┌─ Data provided

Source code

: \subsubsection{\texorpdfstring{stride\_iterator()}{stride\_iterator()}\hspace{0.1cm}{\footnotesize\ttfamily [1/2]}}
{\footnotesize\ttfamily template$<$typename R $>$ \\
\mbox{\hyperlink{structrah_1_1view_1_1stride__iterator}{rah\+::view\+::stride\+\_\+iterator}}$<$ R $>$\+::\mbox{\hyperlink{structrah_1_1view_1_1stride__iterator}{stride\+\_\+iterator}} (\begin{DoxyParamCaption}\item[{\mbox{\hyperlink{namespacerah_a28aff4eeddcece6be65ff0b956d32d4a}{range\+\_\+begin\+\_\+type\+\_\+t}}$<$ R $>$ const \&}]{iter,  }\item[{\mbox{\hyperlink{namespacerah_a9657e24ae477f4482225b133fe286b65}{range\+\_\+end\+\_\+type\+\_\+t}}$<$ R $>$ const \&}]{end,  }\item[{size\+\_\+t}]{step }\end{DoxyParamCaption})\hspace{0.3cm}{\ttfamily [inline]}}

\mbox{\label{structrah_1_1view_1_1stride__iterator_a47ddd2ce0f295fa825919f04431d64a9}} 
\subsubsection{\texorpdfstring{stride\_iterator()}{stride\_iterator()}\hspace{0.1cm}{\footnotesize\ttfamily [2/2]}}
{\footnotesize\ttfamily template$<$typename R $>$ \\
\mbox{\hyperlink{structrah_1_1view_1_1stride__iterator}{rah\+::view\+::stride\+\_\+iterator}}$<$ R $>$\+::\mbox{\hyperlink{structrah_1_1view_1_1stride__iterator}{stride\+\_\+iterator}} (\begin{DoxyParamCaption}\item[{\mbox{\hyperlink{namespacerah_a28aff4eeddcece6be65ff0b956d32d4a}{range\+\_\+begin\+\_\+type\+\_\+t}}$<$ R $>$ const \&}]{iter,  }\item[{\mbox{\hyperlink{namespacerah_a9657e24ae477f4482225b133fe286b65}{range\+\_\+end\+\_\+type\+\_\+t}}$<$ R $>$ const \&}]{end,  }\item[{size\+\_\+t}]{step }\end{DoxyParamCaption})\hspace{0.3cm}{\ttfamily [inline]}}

└─

_Work required:_
Print the records again in full, exactly as they appear above.

_Worked solution:_
Source code

: \subsubsection{\texorpdfstring{stride\_iterator()}{stride\_iterator()}\hspace{0.1cm}{\footnotesize\ttfamily [1/2]}}
{\footnotesize\ttfamily template$<$typename R $>$ \\
\mbox{\hyperlink{structrah_1_1view_1_1stride__iterator}{rah\+::view\+::stride\+\_\+iterator}}$<$ R $>$\+::\mbox{\hyperlink{structrah_1_1view_1_1stride__iterator}{stride\+\_\+iterator}} (\begin{DoxyParamCaption}\item[{\mbox{\hyperlink{namespacerah_a28aff4eeddcece6be65ff0b956d32d4a}{range\+\_\+begin\+\_\+type\+\_\+t}}$<$ R $>$ const \&}]{iter,  }\item[{\mbox{\hyperlink{namespacerah_a9657e24ae477f4482225b133fe286b65}{range\+\_\+end\+\_\+type\+\_\+t}}$<$ R $>$ const \&}]{end,  }\item[{size\+\_\+t}]{step }\end{DoxyParamCaption})\hspace{0.3cm}{\ttfamily [inline]}}

\mbox{\label{structrah_1_1view_1_1stride__iterator_a47ddd2ce0f295fa825919f04431d64a9}} 
\subsubsection{\texorpdfstring{stride\_iterator()}{stride\_iterator()}\hspace{0.1cm}{\footnotesize\ttfamily [2/2]}}
{\footnotesize\ttfamily template$<$typename R $>$ \\
\mbox{\hyperlink{structrah_1_1view_1_1stride__iterator}{rah\+::view\+::stride\+\_\+iterator}}$<$ R $>$\+::\mbox{\hyperlink{structrah_1_1view_1_1stride__iterator}{stride\+\_\+iterator}} (\begin{DoxyParamCaption}\item[{\mbox{\hyperlink{namespacerah_a28aff4eeddcece6be65ff0b956d32d4a}{range\+\_\+begin\+\_\+type\+\_\+t}}$<$ R $>$ const \&}]{iter,  }\item[{\mbox{\hyperlink{namespacerah_a9657e24ae477f4482225b133fe286b65}{range\+\_\+end\+\_\+type\+\_\+t}}$<$ R $>$ const \&}]{end,  }\item[{size\+\_\+t}]{step }\end{DoxyParamCaption})\hspace{0.3cm}{\ttfamily [inline]}}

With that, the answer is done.